Pittsburgh’s Youth Media blog explains:
The campers worked in small teams to create their own minute-long physical games using cones, hula-hoops, and other simple objects. The focus was on the game design process, from brainstorming the original idea to writing the rules of the game to modifying the design. Each game also utilized one iPad app, thus introducing technology into the game in an engaging but supplementary manner. As explained by Nancy Nowacek, Director of Mobile Programs at the Institute of Play, the camp was about teaching kids to “look at technology as a tool but not necessarily the focus in learning.”
In addition to playing and designing games, students at the camp worked together to design new games for an exhibition on the last day of camp.
This combination workshop/summer camp is based on the Institute of Play’s MobileQuest model, which has programs in both New York and Chicago. The New York-based nonprofit is behind the two Quest to Learn schools, in New York and Chicago. It has been championing the importance of game-based learning and training teachers to use games in their classrooms since it was founded in 2007. The organization is led by game design guru Katie Salen, who believes that games have the power to teach complex systems thinking—skills that today’s students are going to need in the workplaces of the future.
Nowacek explained that games are integral to learning because gaming is an “intellectual and emotional experience” for the player, who can become so engrossed that they will do just about anything to continue to move forward. Critical thinking, problem solving, detecting patterns, and finding innovative solutions to circumvent these patterns are all skills Nowacek said games can reinforce.
“Games are really great because they offer constant challenge towards their players so there is a kind of constant feedback that happens as people are playing games,” said Nowacek. “They are not only engaged with the system of the game but with one another.”
Brian Waniewski, managing director of Institute of Play, also led some of the sessions. He said every form of play is a form of risk, practice, or experimentation.
“One of the interesting things about games for us is that they unlock a state of being known as play, and in play all sorts of magical things happen,” he said. “People will take risks that they won’t otherwise take in real life. They will try again and again at a problem that they would have otherwise failed at. They will do really difficult things and have fun doing that.
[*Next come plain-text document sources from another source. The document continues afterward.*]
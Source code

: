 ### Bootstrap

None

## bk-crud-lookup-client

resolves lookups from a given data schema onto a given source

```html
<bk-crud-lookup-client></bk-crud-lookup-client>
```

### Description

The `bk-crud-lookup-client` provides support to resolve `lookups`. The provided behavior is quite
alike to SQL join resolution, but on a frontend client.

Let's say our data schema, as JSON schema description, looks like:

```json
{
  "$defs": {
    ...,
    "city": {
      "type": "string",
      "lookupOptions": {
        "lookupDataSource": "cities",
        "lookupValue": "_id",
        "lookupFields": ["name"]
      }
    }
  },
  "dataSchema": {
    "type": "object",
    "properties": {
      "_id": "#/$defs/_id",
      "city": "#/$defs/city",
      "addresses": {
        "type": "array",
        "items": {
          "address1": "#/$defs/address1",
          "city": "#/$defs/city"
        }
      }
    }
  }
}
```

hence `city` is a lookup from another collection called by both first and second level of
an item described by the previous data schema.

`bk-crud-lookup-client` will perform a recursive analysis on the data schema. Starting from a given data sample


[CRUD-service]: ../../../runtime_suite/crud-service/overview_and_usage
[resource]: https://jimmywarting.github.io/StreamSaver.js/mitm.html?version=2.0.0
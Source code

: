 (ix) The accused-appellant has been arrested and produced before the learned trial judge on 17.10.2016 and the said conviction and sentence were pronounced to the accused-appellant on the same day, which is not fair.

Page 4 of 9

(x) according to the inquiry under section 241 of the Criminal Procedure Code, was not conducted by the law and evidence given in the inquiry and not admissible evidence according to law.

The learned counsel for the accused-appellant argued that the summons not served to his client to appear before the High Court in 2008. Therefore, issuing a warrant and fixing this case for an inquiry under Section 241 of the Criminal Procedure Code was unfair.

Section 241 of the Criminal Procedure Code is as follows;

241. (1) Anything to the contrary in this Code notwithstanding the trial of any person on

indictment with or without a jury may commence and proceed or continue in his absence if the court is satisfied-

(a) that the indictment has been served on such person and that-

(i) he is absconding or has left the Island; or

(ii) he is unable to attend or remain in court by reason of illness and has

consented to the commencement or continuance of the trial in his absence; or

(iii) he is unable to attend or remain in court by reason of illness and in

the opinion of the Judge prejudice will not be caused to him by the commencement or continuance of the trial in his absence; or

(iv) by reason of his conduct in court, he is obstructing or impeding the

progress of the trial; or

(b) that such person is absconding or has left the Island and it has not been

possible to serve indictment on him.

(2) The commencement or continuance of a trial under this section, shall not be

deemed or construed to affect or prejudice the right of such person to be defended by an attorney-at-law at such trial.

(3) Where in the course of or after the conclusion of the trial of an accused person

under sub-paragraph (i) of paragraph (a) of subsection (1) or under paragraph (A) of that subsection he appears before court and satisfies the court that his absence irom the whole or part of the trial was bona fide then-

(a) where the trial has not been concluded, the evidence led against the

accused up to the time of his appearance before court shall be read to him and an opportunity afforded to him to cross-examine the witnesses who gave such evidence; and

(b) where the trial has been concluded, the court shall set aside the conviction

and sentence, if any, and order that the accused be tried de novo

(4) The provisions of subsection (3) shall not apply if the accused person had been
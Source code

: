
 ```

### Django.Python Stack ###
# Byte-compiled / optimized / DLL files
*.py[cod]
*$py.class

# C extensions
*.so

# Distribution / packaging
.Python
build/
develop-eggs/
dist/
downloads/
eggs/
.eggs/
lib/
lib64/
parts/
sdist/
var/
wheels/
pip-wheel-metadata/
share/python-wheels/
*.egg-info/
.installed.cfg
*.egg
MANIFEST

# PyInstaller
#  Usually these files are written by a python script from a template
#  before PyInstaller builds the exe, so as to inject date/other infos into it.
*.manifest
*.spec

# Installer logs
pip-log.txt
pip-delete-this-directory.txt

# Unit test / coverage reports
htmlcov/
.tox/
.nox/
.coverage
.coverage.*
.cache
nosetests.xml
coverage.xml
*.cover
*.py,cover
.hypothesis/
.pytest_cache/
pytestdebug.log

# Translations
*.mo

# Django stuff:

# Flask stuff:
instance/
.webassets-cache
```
So that state of play known as being is really important when you’re trying to get kids and adults to learn.”
Soon-to-be eighth-grader Kaine Blakey Crumpton told WESA that he’d like to see these kinds of activities happen during the regular school year. “It teaches us new things like how to interact with other people trying to create things,” he said, “and it really gives us a chance to meet new people and see what they can do, and you can also figure out in yourself what you can do too.”
Educators said they came away from the experience with new ideas about how to use games and gaming structures for learning in their classrooms.
“I don’t think I’ve ever thought of it as like something they do gathering information,” said Christopher Foster, a teacher in the Elizabeth Forward School District. “I have always done maybe a review game, but not a strategy of them going out and finding the information on their own through a game, so that’s going to be something that I use, definitely.”